** Study material follows **

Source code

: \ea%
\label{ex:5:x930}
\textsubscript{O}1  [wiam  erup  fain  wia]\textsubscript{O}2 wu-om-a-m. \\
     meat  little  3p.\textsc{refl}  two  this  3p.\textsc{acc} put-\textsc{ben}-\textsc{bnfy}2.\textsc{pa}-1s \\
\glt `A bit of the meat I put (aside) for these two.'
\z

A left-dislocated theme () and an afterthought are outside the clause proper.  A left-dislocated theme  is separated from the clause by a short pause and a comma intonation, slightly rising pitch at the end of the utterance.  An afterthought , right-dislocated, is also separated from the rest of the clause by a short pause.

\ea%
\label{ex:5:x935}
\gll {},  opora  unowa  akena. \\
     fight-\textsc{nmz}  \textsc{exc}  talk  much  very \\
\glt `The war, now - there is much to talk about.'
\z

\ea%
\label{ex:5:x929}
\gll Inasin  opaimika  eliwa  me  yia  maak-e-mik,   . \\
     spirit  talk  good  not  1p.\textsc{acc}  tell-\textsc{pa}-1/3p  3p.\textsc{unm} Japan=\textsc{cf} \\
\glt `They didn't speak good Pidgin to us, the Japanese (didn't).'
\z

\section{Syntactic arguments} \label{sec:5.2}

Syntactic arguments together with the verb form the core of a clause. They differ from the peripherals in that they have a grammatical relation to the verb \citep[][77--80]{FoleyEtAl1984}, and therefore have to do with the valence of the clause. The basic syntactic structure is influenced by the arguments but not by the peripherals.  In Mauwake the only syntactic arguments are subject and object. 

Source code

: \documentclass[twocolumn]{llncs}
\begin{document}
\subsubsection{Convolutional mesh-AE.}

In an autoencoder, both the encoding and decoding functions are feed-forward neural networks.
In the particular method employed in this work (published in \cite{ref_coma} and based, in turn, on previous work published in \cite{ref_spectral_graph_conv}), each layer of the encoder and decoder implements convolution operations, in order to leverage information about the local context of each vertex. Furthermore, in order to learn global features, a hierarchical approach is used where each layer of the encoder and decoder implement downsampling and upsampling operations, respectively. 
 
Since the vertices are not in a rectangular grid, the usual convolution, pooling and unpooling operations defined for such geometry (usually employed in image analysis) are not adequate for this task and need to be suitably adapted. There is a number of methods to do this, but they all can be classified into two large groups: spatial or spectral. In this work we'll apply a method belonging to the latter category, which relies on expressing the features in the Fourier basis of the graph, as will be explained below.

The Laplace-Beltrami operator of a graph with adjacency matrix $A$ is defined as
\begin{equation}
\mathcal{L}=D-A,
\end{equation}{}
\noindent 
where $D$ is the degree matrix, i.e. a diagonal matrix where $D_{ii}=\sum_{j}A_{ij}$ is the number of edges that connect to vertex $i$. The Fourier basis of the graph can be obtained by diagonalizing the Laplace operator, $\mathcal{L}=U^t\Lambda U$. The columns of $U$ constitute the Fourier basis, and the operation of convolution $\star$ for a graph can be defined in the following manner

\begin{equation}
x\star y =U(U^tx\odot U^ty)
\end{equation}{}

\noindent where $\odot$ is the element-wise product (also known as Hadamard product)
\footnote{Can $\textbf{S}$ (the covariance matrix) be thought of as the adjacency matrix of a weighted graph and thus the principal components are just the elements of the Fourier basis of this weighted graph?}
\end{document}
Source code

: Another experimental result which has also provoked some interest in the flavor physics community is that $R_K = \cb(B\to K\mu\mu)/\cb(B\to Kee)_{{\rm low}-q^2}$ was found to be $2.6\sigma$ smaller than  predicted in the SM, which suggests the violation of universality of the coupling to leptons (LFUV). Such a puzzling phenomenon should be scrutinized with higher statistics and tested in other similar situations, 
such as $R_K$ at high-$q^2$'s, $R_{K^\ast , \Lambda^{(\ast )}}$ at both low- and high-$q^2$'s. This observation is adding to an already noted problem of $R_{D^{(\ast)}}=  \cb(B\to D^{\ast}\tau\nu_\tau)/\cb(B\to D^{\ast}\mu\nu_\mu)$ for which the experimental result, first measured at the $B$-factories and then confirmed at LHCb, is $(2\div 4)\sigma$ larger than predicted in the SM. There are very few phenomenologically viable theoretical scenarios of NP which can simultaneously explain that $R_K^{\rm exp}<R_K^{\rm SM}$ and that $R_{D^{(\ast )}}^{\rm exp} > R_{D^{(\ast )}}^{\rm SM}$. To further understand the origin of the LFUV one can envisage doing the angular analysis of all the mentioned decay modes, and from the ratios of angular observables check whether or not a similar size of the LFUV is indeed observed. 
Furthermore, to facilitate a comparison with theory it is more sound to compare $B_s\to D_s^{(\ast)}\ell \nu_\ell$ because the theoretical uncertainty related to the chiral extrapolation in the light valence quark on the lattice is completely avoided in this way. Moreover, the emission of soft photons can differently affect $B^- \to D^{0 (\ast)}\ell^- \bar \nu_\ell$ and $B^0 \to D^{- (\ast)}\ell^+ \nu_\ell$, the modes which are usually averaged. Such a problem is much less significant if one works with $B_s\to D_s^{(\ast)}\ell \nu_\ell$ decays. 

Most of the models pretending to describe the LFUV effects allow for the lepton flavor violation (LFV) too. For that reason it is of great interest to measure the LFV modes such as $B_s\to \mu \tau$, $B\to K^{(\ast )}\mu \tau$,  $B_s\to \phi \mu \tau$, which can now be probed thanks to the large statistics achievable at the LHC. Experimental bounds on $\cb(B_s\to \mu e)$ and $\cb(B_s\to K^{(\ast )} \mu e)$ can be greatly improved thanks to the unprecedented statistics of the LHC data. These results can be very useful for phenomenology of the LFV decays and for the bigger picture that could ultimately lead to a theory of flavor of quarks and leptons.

** End of Study material **

Every line with "adjacency" in it should be copied from the entries above.

The Laplace-Beltrami operator of a graph with adjacency matrix $A$ is defined as
\footnote{Can $\textbf{S}$ (the covariance matrix) be thought of as the adjacency matrix of a weighted graph and thus the principal components are just the elements of the Fourier basis of this weighted graph?}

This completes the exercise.